2. In-bore MRI-guided targeted biopsy done in real time inside the tunnel of the magnet is far superior to TRUS biopsy. The MRI guided biopsy uses minimal needles directed precisely into areas of the lesion most likely to harbor aggressive cells. This reduces both the risk of infection and the risk of missing (under-detecting) aggressive disease.
3. Genomic analysis can identify molecular factors that point to potentially lethal disease, especially given both the image-based information from mpMRI, and a pathology report that signals the need for further analysis.

A fourth advance, Focal Laser Ablation (FLA) is a precise, minimally invasive MRI-guided treatment that destroys the PCa with minimum to no side effects. No general anesthesia is needed. In addition to being an outpatient procedure with a very rapid recovery time, it also has the advantage of keeping all future treatment options open – including RARP.

There are two key takeaway messages:

• Radical prostatectomy, including robotic-assisted radical prostatectomy, can never guarantee “cure” but patients must be monitored for biochemical recurrence, even late-onset BCR.
• mpMRI before prostatectomy can identify tumor that is at the gland margin, has penetrated it, or has begun to extend beyond the capsule and is growing in the prostate bed. When the imaging is done on a powerful, state-of-the-art magnet and interpreted by an expert reader, it is possible to know before RALP what could not have been revealed by TRUS biopsy. It seems inexcusable to send any PCa patient for surgery without first obtaining this information.

The Kim study is a cautionary tale. I hope this explanation helps in understanding what it’s all about.

NOTE: This content is solely for purposes of information and does not substitute for diagnostic or medical advice. Talk to your doctor if you are experiencing pelvic pain, or have any other health concerns or questions of a personal medical nature.

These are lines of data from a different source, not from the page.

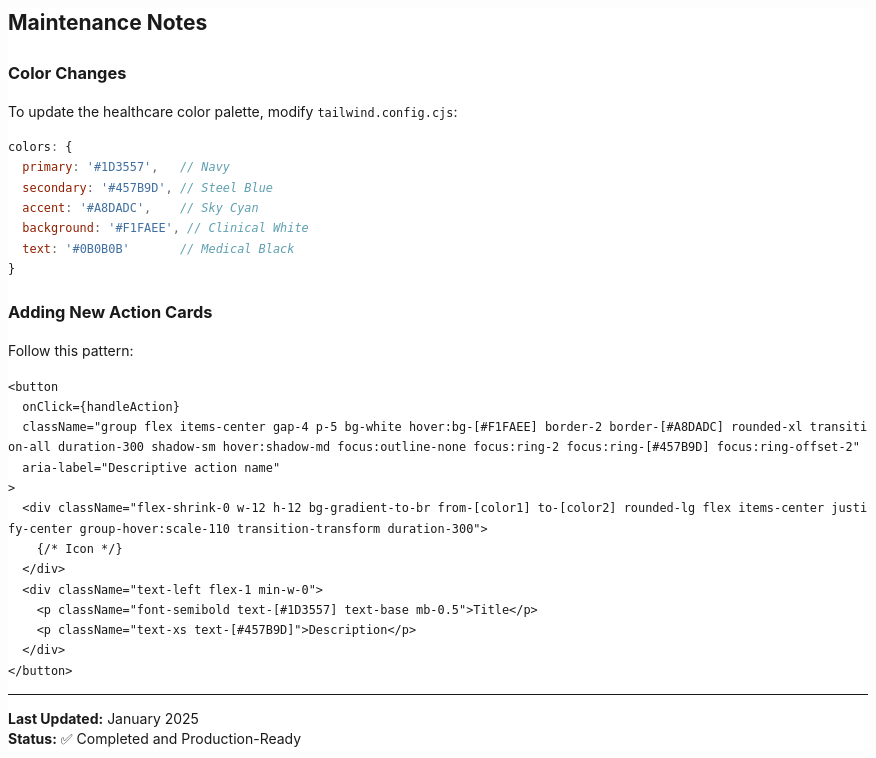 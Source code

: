 ## Maintenance Notes

### Color Changes

To update the healthcare color palette, modify `tailwind.config.cjs`:

```js
colors: {
  primary: '#1D3557',   // Navy
  secondary: '#457B9D', // Steel Blue
  accent: '#A8DADC',    // Sky Cyan
  background: '#F1FAEE', // Clinical White
  text: '#0B0B0B'       // Medical Black
}
```

### Adding New Action Cards

Follow this pattern:

```tsx
<button
  onClick={handleAction}
  className="group flex items-center gap-4 p-5 bg-white hover:bg-[#F1FAEE] border-2 border-[#A8DADC] rounded-xl transition-all duration-300 shadow-sm hover:shadow-md focus:outline-none focus:ring-2 focus:ring-[#457B9D] focus:ring-offset-2"
  aria-label="Descriptive action name"
>
  <div className="flex-shrink-0 w-12 h-12 bg-gradient-to-br from-[color1] to-[color2] rounded-lg flex items-center justify-center group-hover:scale-110 transition-transform duration-300">
    {/* Icon */}
  </div>
  <div className="text-left flex-1 min-w-0">
    <p className="font-semibold text-[#1D3557] text-base mb-0.5">Title</p>
    <p className="text-xs text-[#457B9D]">Description</p>
  </div>
</button>
```

---

**Last Updated:** January 2025  
**Status:** ✅ Completed and Production-Ready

[i] Kim KH, Lim SK, Shin TY, Chung BH et al. Biochemical outcomes after robot-assisted radical prostatectomy in patients with follow-up more than 5-years. Asian J Androl. 2013 May;15(3):404-8.
[ii] Sooriakumaran P, Haendler L, Nybert T, Bronberg H et al. Biochemical recurrence after robot-assisted radical prostatectomy in a European single-centre cohort with a minimum follow-up time of 5 years. Eur Urol. 2012 Nov;62(5):768-74.
[iii] Suardi N, Ficarra V, Willemsen P, De Wil P et al. Long-term biochemical recurrence rates after robot-assisted radical prostatectomy: analysis of a single-center series of patients with a minimum follow-up of 5 years. Urology. 2012 Jan;79(1):133-8.
[iv] Menon M, Bhandari M, Gupta N, Lane Z et al. Biochemical recurrence following robot-assisted radical prostatectomy: analysis of 1384 patients with a median 5-year follow-up. Eur Urol. 2010 Dec;58(6):838-46.